Internationale Organisationen und Russland-Nähe

Den Grund, warum Informationen aus Österreich für den US-Geheimdienst von Interesse sein könnten, liefert Das Format ebenfalls. In dem Land gebe es zahlreiche internationale Organisationen sowie eine historische Nähe zu Russland und Osteuropa. Zusätzlich gebe es zahlreiche Überwachungsanlagen, die teils noch aus den Jahren des Kalten Kriegs stammen.
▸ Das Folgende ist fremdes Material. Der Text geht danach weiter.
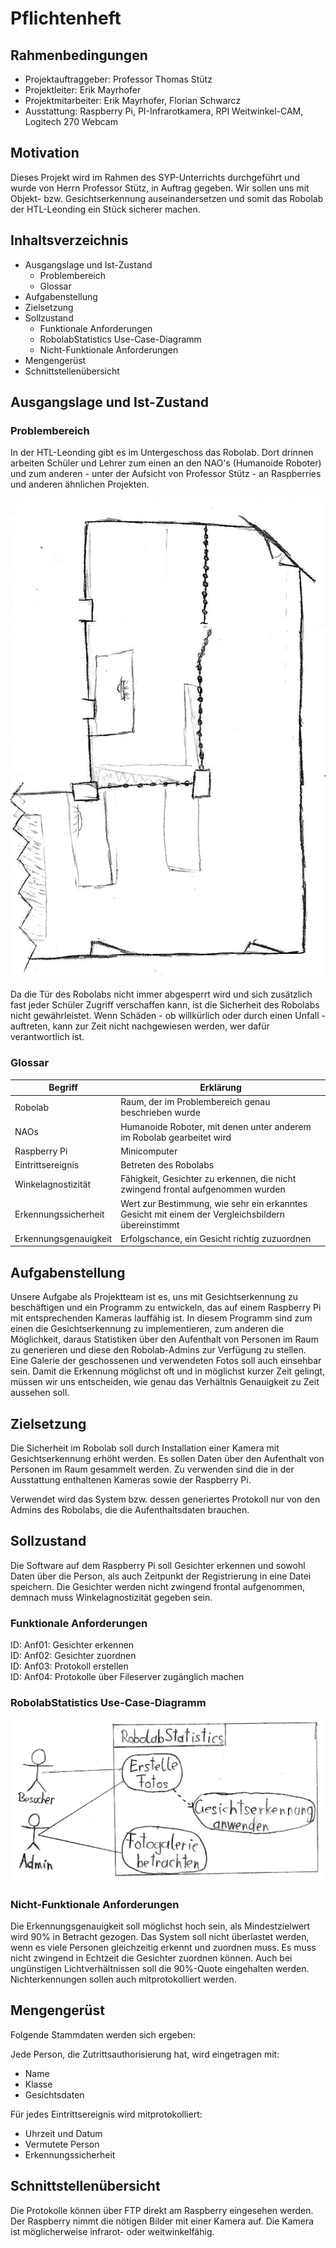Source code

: # Pflichtenheft

## Rahmenbedingungen
* Projektauftraggeber: Professor Thomas Stütz
* Projektleiter: Erik Mayrhofer
* Projektmitarbeiter: Erik Mayrhofer, Florian Schwarcz
* Ausstattung: Raspberry Pi, PI-Infrarotkamera, RPI Weitwinkel-CAM, Logitech 270 Webcam

## Motivation

Dieses Projekt wird im Rahmen des SYP-Unterrichts durchgeführt und wurde von Herrn Professor Stütz, in Auftrag gegeben. Wir sollen uns mit Objekt- bzw. Gesichtserkennung auseinandersetzen und somit das Robolab der HTL-Leonding ein Stück sicherer machen.

## Inhaltsverzeichnis
* Ausgangslage und Ist-Zustand
    * Problembereich
    * Glossar
* Aufgabenstellung
* Zielsetzung
* Sollzustand
    * Funktionale Anforderungen
    * RobolabStatistics Use-Case-Diagramm
    * Nicht-Funktionale Anforderungen
* Mengengerüst
* Schnittstellenübersicht

## Ausgangslage und Ist-Zustand

### Problembereich

In der HTL-Leonding gibt es im Untergeschoss das Robolab. Dort drinnen arbeiten Schüler und Lehrer zum einen an den NAO's (Humanoide Roboter) und zum anderen - unter der Aufsicht von Professor Stütz - an Raspberries und anderen ähnlichen Projekten.

![Plan des Robolabs](./images/Robolab-Plan.jpg "Relevanter Bereich des Robolabs (nicht maßstabsgetreu)")

Da die Tür des Robolabs nicht immer abgesperrt wird und sich zusätzlich fast jeder Schüler Zugriff verschaffen kann, ist die Sicherheit des Robolabs nicht gewährleistet. Wenn Schäden - ob willkürlich oder durch einen Unfall - auftreten, kann zur Zeit nicht nachgewiesen werden, wer dafür verantwortlich ist.

### Glossar

| Begriff | Erklärung
| - | -
| Robolab | Raum, der im Problembereich genau beschrieben wurde
| NAOs | Humanoide Roboter, mit denen unter anderem im Robolab gearbeitet wird
| Raspberry Pi | Minicomputer
| Eintrittsereignis | Betreten des Robolabs
| Winkelagnostizität | Fähigkeit, Gesichter zu erkennen, die nicht zwingend frontal aufgenommen wurden
| Erkennungssicherheit | Wert zur Bestimmung, wie sehr ein erkanntes Gesicht mit einem der Vergleichsbildern übereinstimmt
| Erkennungsgenauigkeit | Erfolgschance, ein Gesicht richtig zuzuordnen

## Aufgabenstellung
Unsere Aufgabe als Projektteam ist es, uns mit Gesichtserkennung zu beschäftigen und ein Programm zu entwickeln, das auf einem Raspberry Pi mit entsprechenden Kameras lauffähig ist. In diesem Programm sind zum einen die Gesichtserkennung zu implementieren, zum anderen die Möglichkeit, daraus Statistiken über den Aufenthalt von Personen im Raum zu generieren und diese den Robolab-Admins zur Verfügung zu stellen. Eine Galerie der geschossenen und verwendeten Fotos soll auch einsehbar sein.
Damit die Erkennung möglichst oft und in möglichst kurzer Zeit gelingt, müssen wir uns entscheiden, wie genau das Verhältnis Genauigkeit zu Zeit aussehen soll.

## Zielsetzung

Die Sicherheit im Robolab soll durch Installation einer Kamera mit Gesichtserkennung erhöht werden. Es sollen Daten über den Aufenthalt von Personen im Raum gesammelt werden. Zu verwenden sind die in der Ausstattung enthaltenen Kameras sowie der Raspberry Pi.

Verwendet wird das System bzw. dessen generiertes Protokoll nur von den Admins des Robolabs, die die Aufenthaltsdaten brauchen.

## Sollzustand

Die Software auf dem Raspberry Pi soll Gesichter erkennen und sowohl Daten über die Person, als auch Zeitpunkt der Registrierung in eine Datei speichern. Die Gesichter werden nicht zwingend frontal aufgenommen, demnach muss Winkelagnostizität gegeben sein.

### Funktionale Anforderungen

ID: Anf01: Gesichter erkennen\
ID: Anf02: Gesichter zuordnen\
ID: Anf03: Protokoll erstellen\
ID: Anf04: Protokolle über Fileserver zugänglich machen

### RobolabStatistics Use-Case-Diagramm

![Use-Case-Diagramm von RobolabStatistics](./images/Use-Case-Diagram.jpg "Use-Case-Diagramm von RobolabStatistics")

### Nicht-Funktionale Anforderungen
Die Erkennungsgenauigkeit soll möglichst hoch sein, als Mindestzielwert wird 90% in Betracht gezogen.
Das System soll nicht überlastet werden, wenn es viele Personen gleichzeitig erkennt und zuordnen muss. Es muss nicht zwingend in Echtzeit die Gesichter zuordnen können.
Auch bei ungünstigen Lichtverhältnissen soll die 90%-Quote eingehalten werden.
Nichterkennungen sollen auch mitprotokolliert werden.

## Mengengerüst
Folgende Stammdaten werden sich ergeben:

Jede Person, die Zutrittsauthorisierung hat, wird eingetragen mit:
* Name
* Klasse
* Gesichtsdaten

Für jedes Eintrittsereignis wird mitprotokolliert:
* Uhrzeit und Datum
* Vermutete Person
* Erkennungssicherheit

## Schnittstellenübersicht
Die Protokolle können über FTP direkt am Raspberry eingesehen werden. Der Raspberry nimmt die nötigen Bilder mit einer Kamera auf. Die Kamera ist möglicherweise infrarot- oder weitwinkelfähig.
Zudem komme die bereits erwähnte Kooperationsbereitschaft aus der Politik.

Auch der Chef des österreichischen Bundesamts für Verfassungsschutz und Terrorismusbekämpfung (BVT), Peter Gridling, soll über den Vertrag zwischen dem HNaA und der NSA informiert gewesen sein, berichtet Das Format. Das dem Innenministerium unterstellte BVT habe Anzeige bei der Staatsanwaltschaft eingereicht. Auch der Grünen-Abgeordnete Peter Pilz habe eine entsprechende Anzeige erstattet. Die Staatsanwaltschaft ermittelt wegen folgender Vorwürfe: "Geheimer Nachrichtendienst zum Nachteil Österreichs" und "Militärischer Nachrichtendienst für einen fremden Staat".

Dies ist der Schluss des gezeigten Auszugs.